→ **PROBLEM**:
Scan the material below for lines with the string "which". State how many there are and nothing else.

→ **SOURCE RECORDS**:
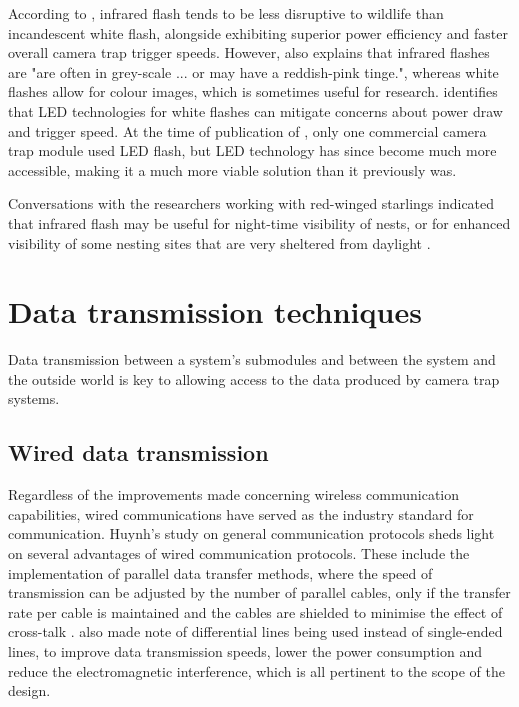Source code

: \documentclass[class=report,11pt,crop=false]{standalone}
\begin{document}
According to \cite{meek2012introduction}, infrared flash tends to be less disruptive to wildlife than incandescent white flash, alongside exhibiting superior power efficiency and faster overall camera trap trigger speeds. However, \cite{meek2012introduction} also explains that infrared flashes are "are often in grey-scale ... or may have a reddish-pink tinge.", whereas white flashes allow for colour images, which is sometimes useful for research. \cite{meek2012introduction} identifies that LED technologies for white flashes can mitigate concerns about power draw and trigger speed. At the time of publication of \cite{meek2012introduction}, only one commercial camera trap module used LED flash, but LED technology has since become much more accessible, making it a much more viable solution than it previously was.

Conversations with the researchers working with red-winged starlings indicated that infrared flash may be useful for night-time visibility of nests, or for enhanced visibility of some nesting sites that are very sheltered from daylight \cite{hofmeyer2024private}.


\section{Data transmission techniques}

Data transmission between a system's submodules and between the system and the outside world is key to allowing access to the data produced by camera trap systems.

\subsection{Wired data transmission}

Regardless of the improvements made concerning wireless communication capabilities, wired communications have served as the industry standard for communication. Huynh’s study on general communication protocols \cite{huynh2010study} sheds light on several advantages of wired communication protocols. These include the implementation of parallel data transfer methods, where the speed of transmission can be adjusted by the number of parallel cables, only if the transfer rate per cable is maintained and the cables are shielded to minimise the effect of cross-talk \cite{huynh2010study}. \cite{huynh2010study} also made note of differential lines being used instead of single-ended lines, to improve data transmission speeds, lower the power consumption and reduce the electromagnetic interference, which is all pertinent to the scope of the design.
\end{document}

→ **EXPECTED ANSWER**:
2